**What is expected**
How many lines in the material contain the string "един"? Only the number is wanted.
• • • • • • •
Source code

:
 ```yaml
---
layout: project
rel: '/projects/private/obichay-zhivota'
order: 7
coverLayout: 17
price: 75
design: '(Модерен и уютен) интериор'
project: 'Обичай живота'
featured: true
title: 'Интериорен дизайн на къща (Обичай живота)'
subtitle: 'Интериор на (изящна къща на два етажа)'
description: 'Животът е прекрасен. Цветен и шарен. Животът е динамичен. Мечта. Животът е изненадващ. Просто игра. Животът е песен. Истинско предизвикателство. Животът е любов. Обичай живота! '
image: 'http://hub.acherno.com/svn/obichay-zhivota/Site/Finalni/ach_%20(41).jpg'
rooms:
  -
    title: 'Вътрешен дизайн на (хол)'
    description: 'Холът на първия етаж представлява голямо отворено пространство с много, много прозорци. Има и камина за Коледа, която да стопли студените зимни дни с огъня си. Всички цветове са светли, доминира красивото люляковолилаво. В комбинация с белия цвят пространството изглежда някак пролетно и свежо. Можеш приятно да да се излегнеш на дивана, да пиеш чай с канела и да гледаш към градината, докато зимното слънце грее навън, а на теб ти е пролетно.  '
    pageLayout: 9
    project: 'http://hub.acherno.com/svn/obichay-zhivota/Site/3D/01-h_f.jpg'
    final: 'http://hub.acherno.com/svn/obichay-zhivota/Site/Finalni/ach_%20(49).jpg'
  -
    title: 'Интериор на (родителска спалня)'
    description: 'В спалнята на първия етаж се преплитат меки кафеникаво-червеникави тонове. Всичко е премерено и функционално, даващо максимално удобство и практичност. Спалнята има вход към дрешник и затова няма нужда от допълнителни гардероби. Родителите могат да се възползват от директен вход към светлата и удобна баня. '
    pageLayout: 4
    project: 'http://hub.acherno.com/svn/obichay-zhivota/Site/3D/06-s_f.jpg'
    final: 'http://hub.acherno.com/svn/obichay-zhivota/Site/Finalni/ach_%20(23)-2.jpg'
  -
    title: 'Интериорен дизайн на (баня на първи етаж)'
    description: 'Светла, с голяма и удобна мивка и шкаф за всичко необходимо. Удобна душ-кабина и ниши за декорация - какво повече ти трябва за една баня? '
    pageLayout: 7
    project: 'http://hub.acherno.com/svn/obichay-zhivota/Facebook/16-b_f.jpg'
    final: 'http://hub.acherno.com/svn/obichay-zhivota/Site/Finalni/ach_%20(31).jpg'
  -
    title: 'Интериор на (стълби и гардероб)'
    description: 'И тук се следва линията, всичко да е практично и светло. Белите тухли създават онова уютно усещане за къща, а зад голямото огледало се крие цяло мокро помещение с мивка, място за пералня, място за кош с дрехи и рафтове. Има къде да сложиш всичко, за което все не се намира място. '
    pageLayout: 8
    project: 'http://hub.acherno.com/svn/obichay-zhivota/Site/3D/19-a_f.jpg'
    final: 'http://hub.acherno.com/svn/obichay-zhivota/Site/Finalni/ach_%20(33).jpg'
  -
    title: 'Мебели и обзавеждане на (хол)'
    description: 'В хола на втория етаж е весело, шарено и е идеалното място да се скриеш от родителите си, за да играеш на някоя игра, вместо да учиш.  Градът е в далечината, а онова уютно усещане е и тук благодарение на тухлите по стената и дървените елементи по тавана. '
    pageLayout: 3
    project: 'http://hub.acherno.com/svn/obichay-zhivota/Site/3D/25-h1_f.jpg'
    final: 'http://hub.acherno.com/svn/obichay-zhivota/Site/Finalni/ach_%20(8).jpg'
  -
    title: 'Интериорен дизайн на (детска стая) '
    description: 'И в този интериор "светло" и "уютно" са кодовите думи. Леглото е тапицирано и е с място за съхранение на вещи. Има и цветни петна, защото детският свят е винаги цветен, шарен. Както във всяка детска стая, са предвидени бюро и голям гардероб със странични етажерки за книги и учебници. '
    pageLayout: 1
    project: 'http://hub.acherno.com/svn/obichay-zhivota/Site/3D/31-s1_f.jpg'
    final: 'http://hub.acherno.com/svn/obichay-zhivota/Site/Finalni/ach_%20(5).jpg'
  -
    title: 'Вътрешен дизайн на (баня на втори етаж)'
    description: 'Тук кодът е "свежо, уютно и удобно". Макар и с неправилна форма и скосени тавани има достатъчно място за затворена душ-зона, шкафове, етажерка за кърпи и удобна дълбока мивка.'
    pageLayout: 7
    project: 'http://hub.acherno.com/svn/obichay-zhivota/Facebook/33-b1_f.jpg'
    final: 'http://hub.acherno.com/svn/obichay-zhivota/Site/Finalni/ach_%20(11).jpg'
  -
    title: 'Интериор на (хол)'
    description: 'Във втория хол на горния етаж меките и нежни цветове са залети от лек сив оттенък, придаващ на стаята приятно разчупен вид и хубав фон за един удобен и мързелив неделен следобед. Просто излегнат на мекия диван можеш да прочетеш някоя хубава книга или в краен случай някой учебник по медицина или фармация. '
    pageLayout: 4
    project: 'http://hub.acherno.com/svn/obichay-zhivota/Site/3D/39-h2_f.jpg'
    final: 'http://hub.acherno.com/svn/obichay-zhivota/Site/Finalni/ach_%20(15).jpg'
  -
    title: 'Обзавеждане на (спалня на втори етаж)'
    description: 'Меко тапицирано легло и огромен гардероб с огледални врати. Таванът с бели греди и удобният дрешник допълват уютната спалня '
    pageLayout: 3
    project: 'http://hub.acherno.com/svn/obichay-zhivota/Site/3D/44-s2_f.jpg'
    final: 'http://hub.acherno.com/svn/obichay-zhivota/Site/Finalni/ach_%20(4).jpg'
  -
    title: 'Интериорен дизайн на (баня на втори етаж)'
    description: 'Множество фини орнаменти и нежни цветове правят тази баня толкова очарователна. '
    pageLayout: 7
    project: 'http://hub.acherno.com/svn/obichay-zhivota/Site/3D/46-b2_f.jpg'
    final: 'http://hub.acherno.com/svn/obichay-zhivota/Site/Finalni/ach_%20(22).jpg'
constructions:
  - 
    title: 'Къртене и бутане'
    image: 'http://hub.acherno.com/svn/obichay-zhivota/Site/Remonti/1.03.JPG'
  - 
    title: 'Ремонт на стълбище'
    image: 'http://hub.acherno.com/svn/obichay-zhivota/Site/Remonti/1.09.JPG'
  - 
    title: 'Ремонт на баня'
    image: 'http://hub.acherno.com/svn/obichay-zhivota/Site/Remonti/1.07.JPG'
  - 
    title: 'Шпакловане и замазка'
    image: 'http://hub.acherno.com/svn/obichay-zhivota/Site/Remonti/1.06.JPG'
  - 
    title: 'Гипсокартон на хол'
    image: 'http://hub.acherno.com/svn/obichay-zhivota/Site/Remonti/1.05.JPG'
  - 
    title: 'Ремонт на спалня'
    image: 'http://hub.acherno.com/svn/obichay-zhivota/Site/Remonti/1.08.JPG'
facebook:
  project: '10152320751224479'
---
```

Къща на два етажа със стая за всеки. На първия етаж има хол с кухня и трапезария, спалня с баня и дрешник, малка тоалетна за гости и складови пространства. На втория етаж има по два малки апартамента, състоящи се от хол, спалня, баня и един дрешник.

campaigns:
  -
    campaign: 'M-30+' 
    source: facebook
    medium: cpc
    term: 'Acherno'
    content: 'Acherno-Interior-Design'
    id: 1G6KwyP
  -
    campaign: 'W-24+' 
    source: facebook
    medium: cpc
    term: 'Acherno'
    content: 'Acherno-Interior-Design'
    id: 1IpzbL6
• • • • • • •
**Result**
2